** Data provided follows **

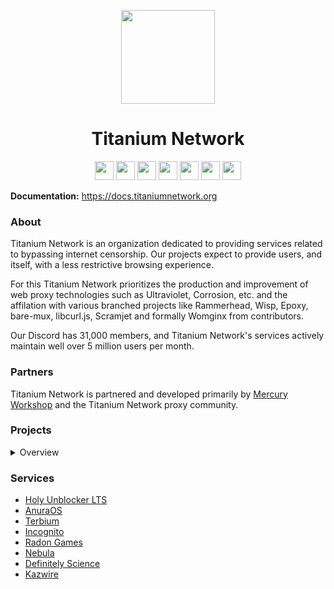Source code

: <p align="center">
<kbd>
<img width="150px" src="https://avatars.githubusercontent.com/u/47227492">
</kbd>
</p>

<h1 align="center">Titanium Network</h1>

<p align="center">
<a href="https://discord.gg/unblock"><img height="30px" src="https://img.shields.io/badge/Discord-7289DA?style=for-the-badge&logo=discord&logoColor=white"><img></a>
<a href="https://www.youtube.com/channel/UC6LaREFvs9L72SK1s2PcxNg"><img height="30px" src="https://img.shields.io/badge/Youtube-FF0000?style=for-the-badge&logo=youtube&logoColor=white"><img></a>
<a href="https://x.com/TitaniumNetDev"><img height="30px" src="https://img.shields.io/badge/X-000000?style=for-the-badge&logo=X&logoColor=white"><img></a>
<a href="https://bsky.app/profile/titaniumnetwork.org"><img height="30px" src="https://img.shields.io/badge/Bluesky-1DA1F2?style=for-the-badge&logo=bluesky&logoColor=white"><img></a>
<a href="https://www.instagram.com/titaniumnetworkofficial_"><img height="30px" src="https://img.shields.io/badge/Instagram-405DE6?style=for-the-badge&logo=instagram&logoColor=white"><img></a>
<a href="https://www.tiktok.com/@titaniumnetwork.org"><img height="30px" src="https://img.shields.io/badge/TikTok-000000?style=for-the-badge&logo=TikTok&logoColor=white"><img></a>
<a href="https://reddit.com/r/TitaniumNetwork"><img height="30px" src="https://img.shields.io/badge/Reddit-FF4500?style=for-the-badge&logo=reddit&logoColor=white"><img></a>
</p>

**Documentation:** https://docs.titaniumnetwork.org

### About
Titanium Network is an organization dedicated to providing services related to bypassing internet censorship. Our projects expect to provide users, and itself, with a less restrictive browsing experience. 

For this Titanium Network prioritizes the production and improvement of web proxy technologies such as Ultraviolet, Corrosion, etc. and the affilation with various branched projects like Rammerhead, Wisp, Epoxy, bare-mux, libcurl.js, Scramjet and formally Womginx from contributors. 

Our Discord has 31,000 members, and Titanium Network's services actively maintain well over 5 million users per month.

### Partners

Titanium Network is partnered and developed primarily by [Mercury Workshop](https://github.com/MercuryWorkshop/) and the Titanium Network proxy community.

### Projects
<details>
<summary>Overview</summary>

#### Active
- [Scramjet](https://github.com/MercuryWorkshop/scramjet)
- [Ultraviolet](https://github.com/titaniumnetwork-dev/Ultraviolet)
- [bare-mux](https://github.com/MercuryWorkshop/bare-mux)
- [wisp](https://github.com/MercuryWorkshop/wisp-protocol)
- [epoxy-tls](https://github.com/MercuryWorkshop/epoxy-tls)
- [libcurl.js](https://github.com/ading2210/libcurl.js)
- [Holy Unblocker LTS](https://github.com/QuiteAFancyEmerald/Holy-Unblocker)
- [anuraOS](https://github.com/MercuryWorkshop/anuraOS)
- [Terbium](https://github.com/TerbiumOS/web-v2)
- [Incognito](https://github.com/MotorTruck1221/Incognito)
- [Radon Games](https://github.com/Radon-Games/Radon-Games)
- [Nebula](https://github.com/NebulaServices/Nebula)
- [Definitely Science](https://github.com/lich2king/Definitely-Science)
- [Kazwire](https://github.com/whos-evan/kazwire)

#### Affiliated
- [Rammerhead](https://github.com/binary-person/rammerhead)
- [Womginx](https://github.com/binary-person/womginx)

#### Old
- [Corrosion](https://github.com/titaniumnetwork-dev/Corrosion)
- [Alloy](https://github.com/titaniumnetwork-dev/Alloy)
- [Athlon1600/php-proxy](https://github.com/Athlon1600/php-proxy)
- [Incognito](https://github.com/caracal-js/Incognito)
- [Hypertabs](https://github.com/B3ATDROP3R/Hypertabs)
- [Vanadium](https://github.com/titaniumnetwork-dev/Vanadium)
- [Reborn](https://github.com/titaniumnetwork-dev/Reborn)
- Resilience
- Via Unblocker (PyDodge)
- PyDodge B
- P2
- Pheonix Reborn
- Boardwalk
- TitaniumLite
- Powermouse
- Material Unblocker
- Chat-Utils (cursed)
- Muun

</details>

### Services
- [Holy Unblocker LTS](https://holyunblocker.org)
- [AnuraOS](https://anura.pro/)
- [Terbium](https://terbiumon.top/)
- [Incognito](https://incog.works/)
- [Radon Games](https://radon.games/)
- [Nebula](https://nebulaservices.org/)
- [Definitely Science](https://definitelyscience.com/)
- [Kazwire](https://kazwire.com/)
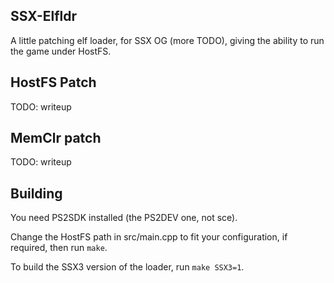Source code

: ## SSX-Elfldr

A little patching elf loader, for SSX OG (more TODO), giving the ability to run the game under HostFS.

## HostFS Patch

TODO: writeup

## MemClr patch

TODO: writeup

## Building

You need PS2SDK installed (the PS2DEV one, not sce).

Change the HostFS path in src/main.cpp to fit your configuration, if required, then run `make`.

To build the SSX3 version of the loader, run `make SSX3=1`.
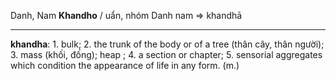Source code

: Danh, Nam
**Khandho** / uẩn, nhóm
Danh nam => khandhā 

---
**khandha**: 1. bulk; 2. the trunk of the body or of a tree (thân cây, thân người); 3. mass (khối, đống); heap ; 4. a section or chapter; 5. sensorial aggregates which condition the appearance of life in any form. (m.)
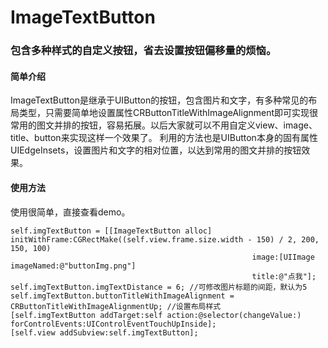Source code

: # ImageTextButton
### 包含多种样式的自定义按钮，省去设置按钮偏移量的烦恼。


#### 简单介绍
ImageTextButton是继承于UIButton的按钮，包含图片和文字，有多种常见的布局类型，只需要简单地设置属性CRButtonTitleWithImageAlignment即可实现很常用的图文并排的按钮，容易拓展。以后大家就可以不用自定义view、image、title、button来实现这样一个效果了。
利用的方法也是UIButton本身的固有属性UIEdgeInsets，设置图片和文字的相对位置，以达到常用的图文并排的按钮效果。

#### 使用方法
使用很简单，直接查看demo。
    
    self.imgTextButton = [[ImageTextButton alloc] initWithFrame:CGRectMake((self.view.frame.size.width - 150) / 2, 200, 150, 100)
                                                          image:[UIImage imageNamed:@"buttonImg.png"]
                                                          title:@"点我"];
    self.imgTextButton.imgTextDistance = 6; //可修改图片标题的间距，默认为5
    self.imgTextButton.buttonTitleWithImageAlignment = CRButtonTitleWithImageAlignmentUp; //设置布局样式
    [self.imgTextButton addTarget:self action:@selector(changeValue:) forControlEvents:UIControlEventTouchUpInside];
    [self.view addSubview:self.imgTextButton];
		
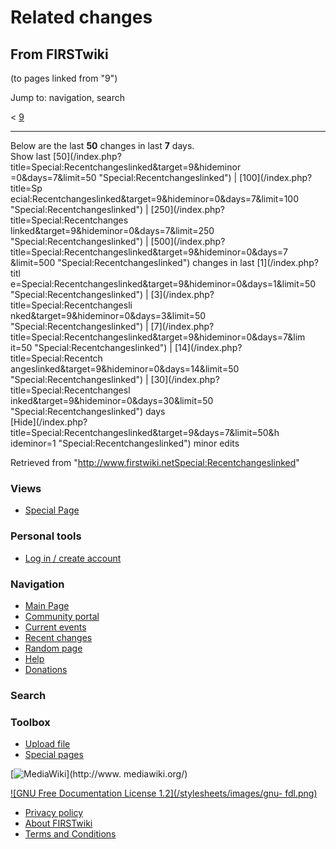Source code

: # Related changes

## From FIRSTwiki

(to pages linked from "9")

Jump to: navigation, search

< [9](/index.php?title=9&redirect=no "9")

--------------------------------------------------------------------------------

Below are the last **50** changes in last **7** days.<br>
Show last [50](/index.php?title=Special:Recentchangeslinked&target=9&hideminor
=0&days=7&limit=50 "Special:Recentchangeslinked") | [100](/index.php?title=Sp
ecial:Recentchangeslinked&target=9&hideminor=0&days=7&limit=100 "Special:Recentchangeslinked") | [250](/index.php?title=Special:Recentchanges
linked&target=9&hideminor=0&days=7&limit=250 "Special:Recentchangeslinked") | [500](/index.php?title=Special:Recentchangeslinked&target=9&hideminor=0&days=7
&limit=500 "Special:Recentchangeslinked") changes in last [1](/index.php?titl
e=Special:Recentchangeslinked&target=9&hideminor=0&days=1&limit=50 "Special:Recentchangeslinked") | [3](/index.php?title=Special:Recentchangesli
nked&target=9&hideminor=0&days=3&limit=50 "Special:Recentchangeslinked") | [7](/index.php?title=Special:Recentchangeslinked&target=9&hideminor=0&days=7&lim
it=50 "Special:Recentchangeslinked") | [14](/index.php?title=Special:Recentch
angeslinked&target=9&hideminor=0&days=14&limit=50 "Special:Recentchangeslinked") | [30](/index.php?title=Special:Recentchangesl
inked&target=9&hideminor=0&days=30&limit=50 "Special:Recentchangeslinked") days<br>
[Hide](/index.php?title=Special:Recentchangeslinked&target=9&days=7&limit=50&h
ideminor=1 "Special:Recentchangeslinked") minor edits

Retrieved from "<http://www.firstwiki.netSpecial:Recentchangeslinked>"

### Views

- [Special Page](Special:Recentchangeslinked/9)

### Personal tools

- [Log in / create account](/index.php?title=Special:Userlogin&returnto=Special:Recentchangeslinked)

[](Main_Page "Main Page")

### Navigation

- [Main Page](Main_Page)
- [Community portal](FIRSTwiki:Community_portal)
- [Current events](Current_events)
- [Recent changes](Special:Recentchanges)
- [Random page](Special:Random)
- [Help](FIRSTwiki:Help)
- [Donations](FIRSTwiki:Site_support)

### Search

### Toolbox

- [Upload file](Special:Upload)
- [Special pages](Special:Specialpages)

[![MediaWiki](/skins/common/images/poweredby_mediawiki_88x31.png)](http://www.
mediawiki.org/)

[![GNU Free Documentation License 1.2](/stylesheets/images/gnu-
fdl.png)](http://www.gnu.org/copyleft/fdl.html)

- [Privacy policy](FIRSTwiki:Privacy_policy "FIRSTwiki:Privacy policy")
- [About FIRSTwiki](FIRSTwiki:About "FIRSTwiki:About")
- [Terms and Conditions](FIRSTwiki:Terms_and_conditions "FIRSTwiki:Terms and conditions")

** End of Data provided **

* _What is being asked_: In the entries above, find the line that contains "- TitaniumLite" and the line that contains "使用很简单，直接查看demo。". Reproduce exactly those two lines and every line between them, but not the pictures.

* _Solution for this task_:
- TitaniumLite
- Powermouse
- Material Unblocker
- Chat-Utils (cursed)
- Muun

</details>

### Services
- [Holy Unblocker LTS](https://holyunblocker.org)
- [AnuraOS](https://anura.pro/)
- [Terbium](https://terbiumon.top/)
- [Incognito](https://incog.works/)
- [Radon Games](https://radon.games/)
- [Nebula](https://nebulaservices.org/)
- [Definitely Science](https://definitelyscience.com/)
- [Kazwire](https://kazwire.com/)
Source code

: ## SSX-Elfldr

A little patching elf loader, for SSX OG (more TODO), giving the ability to run the game under HostFS.

## HostFS Patch

TODO: writeup

## MemClr patch

TODO: writeup

## Building

You need PS2SDK installed (the PS2DEV one, not sce).

Change the HostFS path in src/main.cpp to fit your configuration, if required, then run `make`.

To build the SSX3 version of the loader, run `make SSX3=1`.
Source code

: Danh, Nam
**Khandho** / uẩn, nhóm
Danh nam => khandhā 

---
**khandha**: 1. bulk; 2. the trunk of the body or of a tree (thân cây, thân người); 3. mass (khối, đống); heap ; 4. a section or chapter; 5. sensorial aggregates which condition the appearance of life in any form. (m.)
Source code

: # ImageTextButton
### 包含多种样式的自定义按钮，省去设置按钮偏移量的烦恼。


#### 简单介绍
ImageTextButton是继承于UIButton的按钮，包含图片和文字，有多种常见的布局类型，只需要简单地设置属性CRButtonTitleWithImageAlignment即可实现很常用的图文并排的按钮，容易拓展。以后大家就可以不用自定义view、image、title、button来实现这样一个效果了。
利用的方法也是UIButton本身的固有属性UIEdgeInsets，设置图片和文字的相对位置，以达到常用的图文并排的按钮效果。

#### 使用方法
使用很简单，直接查看demo。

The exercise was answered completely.